Universidade Pitágoras Unopar
Avenida Paris, 675 Jardim Burle Marx CEP: 86047-790
Edwy Taques de Araújo, 900 Fone: 33717920
Diretora: Flávia Pelissari Pomin Frutos
Texto Professora
Cíntia Helena dos Santos
A Londrina que queremos, juntos.
A inspiração para escrever sobre o futuro desta cidade que é minha casa vem do percurso do Programa de Extensão Juntos da Universidade Pitágoras Unopar. Iniciamos no ano de 2015, com o Projeto Audiências de Custódia. Aqueles liberados nesta audiência, realizadas até 72 horas depois de uma prisão em flagrante para verificar a legalidade e necessidade da prisão, eram entrevistados rapidamente na saída da audiência e convocados a participar de um Círculo de Construção de Paz. Convém ressaltar que a liberação não significa impunidade, apenas a possibilidade de responder à acusação em liberdade. Em geral, são liberados os primários, que tem endereço fixo e atividade laborativa e ou educacional.

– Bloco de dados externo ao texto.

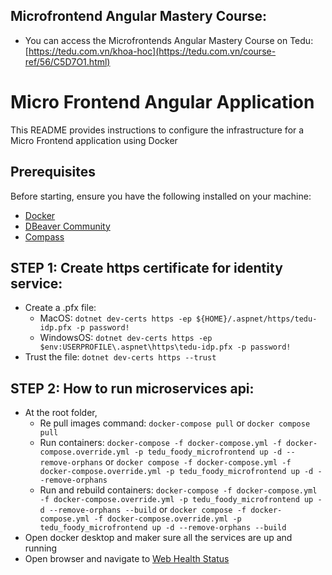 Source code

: ## Microfrontend Angular Mastery Course:

- You can access the Microfrontends Angular Mastery Course on Tedu: [https://tedu.com.vn/khoa-hoc](https://tedu.com.vn/course-ref/56/C5D7O1.html)

# Micro Frontend Angular Application

This README provides instructions to configure the infrastructure for a Micro Frontend application using Docker

## Prerequisites

Before starting, ensure you have the following installed on your machine:

- [Docker](https://www.docker.com/get-started)
- [DBeaver Community](https://dbeaver.io/download/)
- [Compass](https://www.mongodb.com/products/tools/compass)


## STEP 1: Create https certificate for identity service:
- Create a .pfx file:
  - MacOS: `dotnet dev-certs https -ep ${HOME}/.aspnet/https/tedu-idp.pfx -p password!`
  - WindowsOS: `dotnet dev-certs https -ep $env:USERPROFILE\.aspnet\https\tedu-idp.pfx -p password!`
- Trust the file: `dotnet dev-certs https --trust`

## STEP 2: How to run microservices api:
- At the root folder,
  - Re pull images command: `docker-compose pull` or `docker compose pull`
  - Run containers: `docker-compose -f docker-compose.yml -f docker-compose.override.yml -p tedu_foody_microfrontend up -d --remove-orphans` or `docker compose -f docker-compose.yml -f docker-compose.override.yml -p tedu_foody_microfrontend up -d --remove-orphans`
  - Run and rebuild containers: `docker-compose -f docker-compose.yml -f docker-compose.override.yml -p tedu_foody_microfrontend up -d --remove-orphans --build` or `docker compose -f docker-compose.yml -f docker-compose.override.yml -p tedu_foody_microfrontend up -d --remove-orphans --build`
- Open docker desktop and maker sure all the services are up and running
- Open browser and navigate to [Web Health Status](http://localhost:6010/healthchecks-ui#/healthchecks)
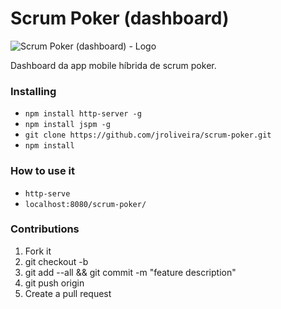 # Scrum Poker (dashboard)

![Scrum Poker (dashboard) - Logo][logo]

Dashboard da app mobile híbrida de scrum poker.

### Installing

* `npm install http-server -g`
* `npm install jspm -g`
* `git clone https://github.com/jroliveira/scrum-poker.git`
* `npm install`

### How to use it

* `http-serve`
* `localhost:8080/scrum-poker/`

### Contributions

1. Fork it
2. git checkout -b <branch-name>
3. git add --all && git commit -m "feature description"
4. git push origin <branch-name>
5. Create a pull request

[logo]: https://raw.githubusercontent.com/jroliveira/scrum-poker/master/logo.png "Scrum Poker (dashboard) - Logo"
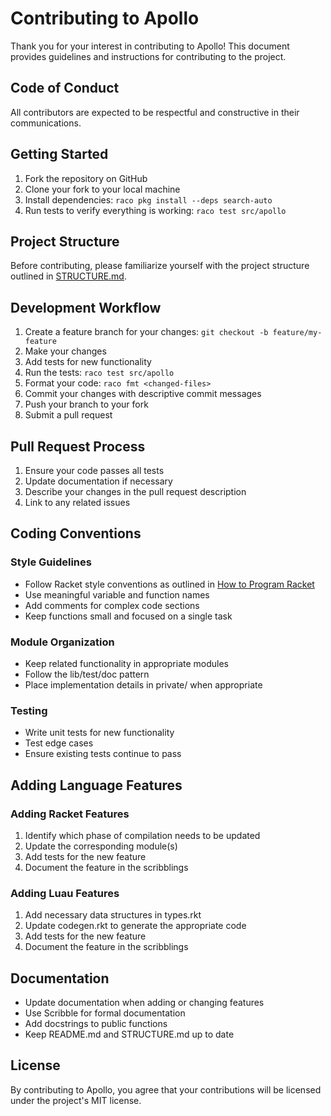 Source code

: # Contributing to Apollo

Thank you for your interest in contributing to Apollo! This document provides guidelines and instructions for contributing to the project.

## Code of Conduct

All contributors are expected to be respectful and constructive in their communications.

## Getting Started

1. Fork the repository on GitHub
2. Clone your fork to your local machine
3. Install dependencies: `raco pkg install --deps search-auto`
4. Run tests to verify everything is working: `raco test src/apollo`

## Project Structure

Before contributing, please familiarize yourself with the project structure outlined in [STRUCTURE.md](STRUCTURE.md).

## Development Workflow

1. Create a feature branch for your changes: `git checkout -b feature/my-feature`
2. Make your changes
3. Add tests for new functionality
4. Run the tests: `raco test src/apollo`
5. Format your code: `raco fmt <changed-files>`
6. Commit your changes with descriptive commit messages
7. Push your branch to your fork
8. Submit a pull request

## Pull Request Process

1. Ensure your code passes all tests
2. Update documentation if necessary
3. Describe your changes in the pull request description
4. Link to any related issues

## Coding Conventions

### Style Guidelines

- Follow Racket style conventions as outlined in [How to Program Racket](https://docs.racket-lang.org/style/index.html)
- Use meaningful variable and function names
- Add comments for complex code sections
- Keep functions small and focused on a single task

### Module Organization

- Keep related functionality in appropriate modules
- Follow the lib/test/doc pattern
- Place implementation details in private/ when appropriate

### Testing

- Write unit tests for new functionality
- Test edge cases
- Ensure existing tests continue to pass

## Adding Language Features

### Adding Racket Features

1. Identify which phase of compilation needs to be updated
2. Update the corresponding module(s)
3. Add tests for the new feature
4. Document the feature in the scribblings

### Adding Luau Features

1. Add necessary data structures in types.rkt
2. Update codegen.rkt to generate the appropriate code
3. Add tests for the new feature
4. Document the feature in the scribblings

## Documentation

- Update documentation when adding or changing features
- Use Scribble for formal documentation
- Add docstrings to public functions
- Keep README.md and STRUCTURE.md up to date

## License

By contributing to Apollo, you agree that your contributions will be licensed under the project's MIT license.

Os círculos são uma oferta de cerca de duas horas de uma comunicação não violenta, onde é criado um espaço seguro para que todos possam falar e ouvir com empatia e respeito, sem julgamentos, conselhos… Um espaço de conexão com o que nos torna humanos, ainda que absolutamente diversos. Esse encontro humano possibilita que transformemos nossos conflitos, assim como transformemos a nós mesmos, como orienta Kay Pranes, idealizadora da prática. A potência desses encontros em levar os participantes a encontrar e partilhar seus sentimentos, conflitos e dores, e também as ferramentas que já temos em nós para restaurá-los, nos levou a ampliar as ações.
Começamos a oferecer os círculos na execução de penas nos regimes fechado, semiaberto e aberto, tanto para os homens quanto para as mulheres condenadas. Também oferecemos para os homens acusados de praticar violência doméstica, para as mulheres denunciantes também. Em resumo, os resultados de uma prática tão simples no sentido de produzir relações mais respeitosas conosco, com os outros e com as coisas, nos encorajou a ofertar os círculos onde haviam alunos interessados em realizar suas práticas, resultando em parceria com e educação, com assistência e com a saúde do município, com círculos oferecidos tanto para os usuários quanto para os trabalhadores dos serviços destas políticas públicas.
Considerando que a experiência humana de existir não existe sem conflitos, a Londrina que queremos é uma cidade que oferece em suas políticas públicas, conjunto de regramentos que faz com que os direitos humanos fundamentais cheguem até as pessoas, contém com essa forma de resolução das adversidades. Como nos mostra Marshal Rosemberg, que propõe a comunicação não violenta, diferente dos animais que tem instintos que orientam suas escolhas, nós podemos escolher e desenvolver formas não violentas de falar e de ouvir.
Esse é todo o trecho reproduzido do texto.